The New York Times reports that French police "have detained 10 suspected Islamic militants. . . the latest in a series of measures apparently designed to display a forceful response to the killings seven people in the southwest of the country last month." The Associated Press informs us that "preliminary charges are being filed against 13 Islamist radicals in France, a prosecutor announced Tuesday, saying some had been calling for Muslim Shariah law in the country, doing weapons training and even planning to kidnap a judge."
Here's a terrorist group you don't hear about often: the Khalistan Commando Force, formed in 1986 and "comprised of Sikh militants who seek to create a separate Sikh state in the Punjab region of India." A gentleman in this country by the name of Khalid Awan was "re-sentenced on Monday to 14 years in prison Monday for providing money and financial services" to the KCF, says the Wall Street Journal.
According to CNN's Security Clearance blog, U.S. military investigators could travel this week to the village where Staff Sgt. Robert Bales shot and killed 17 civilians. They'll probably not get the warmest of receptions.
One Sam Adams--no, neither the beer nor the cousin of John Adams but the mayor Portland, Oregon--has an op-ed in the San Francisco Chronicle asserting that his fine city offers a model for terrorism investigations.
The AP announces that alleged Ft. Hood shooter Maj. Nidal Hasan will attend a pretrial hearing today at which the judge may rule on a request from his lawyers for a forensic pathologist.
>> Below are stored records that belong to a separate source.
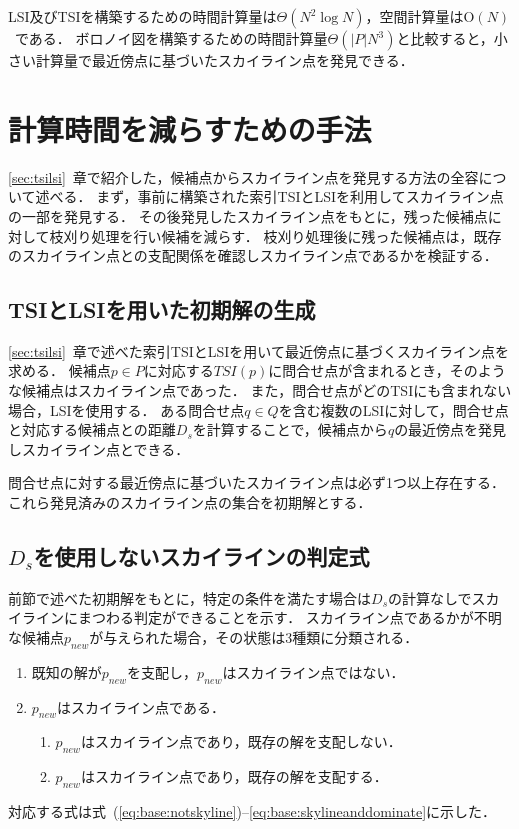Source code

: \documentclass{fit}
\theoremstyle{definition}
\newcommand{\Sec}[1]{#1~章}
\newcommand{\Eq}[1]{式~(#1)}
\begin{document}
LSI及びTSIを構築するための時間計算量は$\Theta (N^2 \log N)$，空間計算量は$\mathrm{O}(N)$ ~\cite{vldb:shahabi2008}である．
ボロノイ図を構築するための時間計算量$\Theta (|P|N^3)$と比較すると，小さい計算量で最近傍点に基づいたスカイライン点を発見できる．

\section{計算時間を減らすための手法}\label{sec:3dtinskyline}
\Sec{\ref{sec:tsilsi}}で紹介した，候補点からスカイライン点を発見する方法の全容について述べる．
まず，事前に構築された索引TSIとLSIを利用してスカイライン点の一部を発見する．
その後発見したスカイライン点をもとに，残った候補点に対して枝刈り処理を行い候補を減らす．
枝刈り処理後に残った候補点は，既存のスカイライン点との支配関係を確認しスカイライン点であるかを検証する．

\subsection{TSIとLSIを用いた初期解の生成}\label{subsec:createtsilsi}
\Sec{\ref{sec:tsilsi}}で述べた索引TSIとLSIを用いて最近傍点に基づくスカイライン点を求める．
候補点$p \in P$に対応する$TSI(p)$に問合せ点が含まれるとき，そのような候補点はスカイライン点であった．
また，問合せ点がどのTSIにも含まれない場合，LSIを使用する．
ある問合せ点$q \in Q$を含む複数のLSIに対して，問合せ点と対応する候補点との距離$D_s$を計算することで，候補点から$q$の最近傍点を発見しスカイライン点とできる．

問合せ点に対する最近傍点に基づいたスカイライン点は必ず1つ以上存在する．
これら発見済みのスカイライン点の集合を初期解とする．

\subsection{$D_s$を使用しないスカイラインの判定式}\label{subsec:no_ds_formulas}

前節で述べた初期解をもとに，特定の条件を満たす場合は$D_s$の計算なしでスカイラインにまつわる判定ができることを示す．
スカイライン点であるかが不明な候補点$p_{new}$が与えられた場合，その状態は3種類に分類される．
\begin{enumerate}
  \item 既知の解が$p_{new}$を支配し，$p_{new}$はスカイライン点ではない．
  \item $p_{new}$はスカイライン点である．
  \begin{enumerate}
    \item $p_{new}$はスカイライン点であり，既存の解を支配しない．
    \item $p_{new}$はスカイライン点であり，既存の解を支配する．
  \end{enumerate}
\end{enumerate}
対応する式は\Eq{\ref{eq:base:notskyline}}--\eqref{eq:base:skylineanddominate}に示した．
\end{document}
Lots of Pakistan news from our press today. The AP follows on the story that "the United States has offered a $10 million bounty for the founder of the Pakistani militant group blamed for the 2008 attacks in the Indian city of Mumbai that killed 166 people." The sought-after gentleman in question is Hafiz Saeed, who founded Lakshar-e-Taiba. CNN also has the story. Meanwhile, the Washington Times tells us that anti-Americanism in Pakistan is causing "U.S. diplomatic efforts to persuade Pakistan to reopen NATO supply lines to the Afghan war" to go nowhere.
Here’s the latest From the Frenemy Press: Pakistan's Foreign Ministry isn't too happy with America's $10 million reward for the capture of Hafiz Saeed. The Express Tribune reports that "proof supporting allegations levelled against founder of banned group Lashkar-e-Taiba (LeT) Hafiz Saeed should be provided to Pakistan." And this story informs us that Islamabad and Washington have reached tentative agreements through backchannels over military expenses.
And if you spend your days wondering what's going on at the Homeland Security Expo, check out the Post for today's Moment of Zen. Money quote:
The salesman for Blackline GPS Corp., maker of "professional grade covert tracking" equipment, explained that his devices, in the shape of a legal envelope ($700) or an electric razor ($300), can be tucked behind seat cushions, under floor mats or into backpacks. "We’re getting more requests from husbands and wives," he explained. "I’ve seen guys throw it in their wives’ car and cover it with a hat. It keeps honest people honest."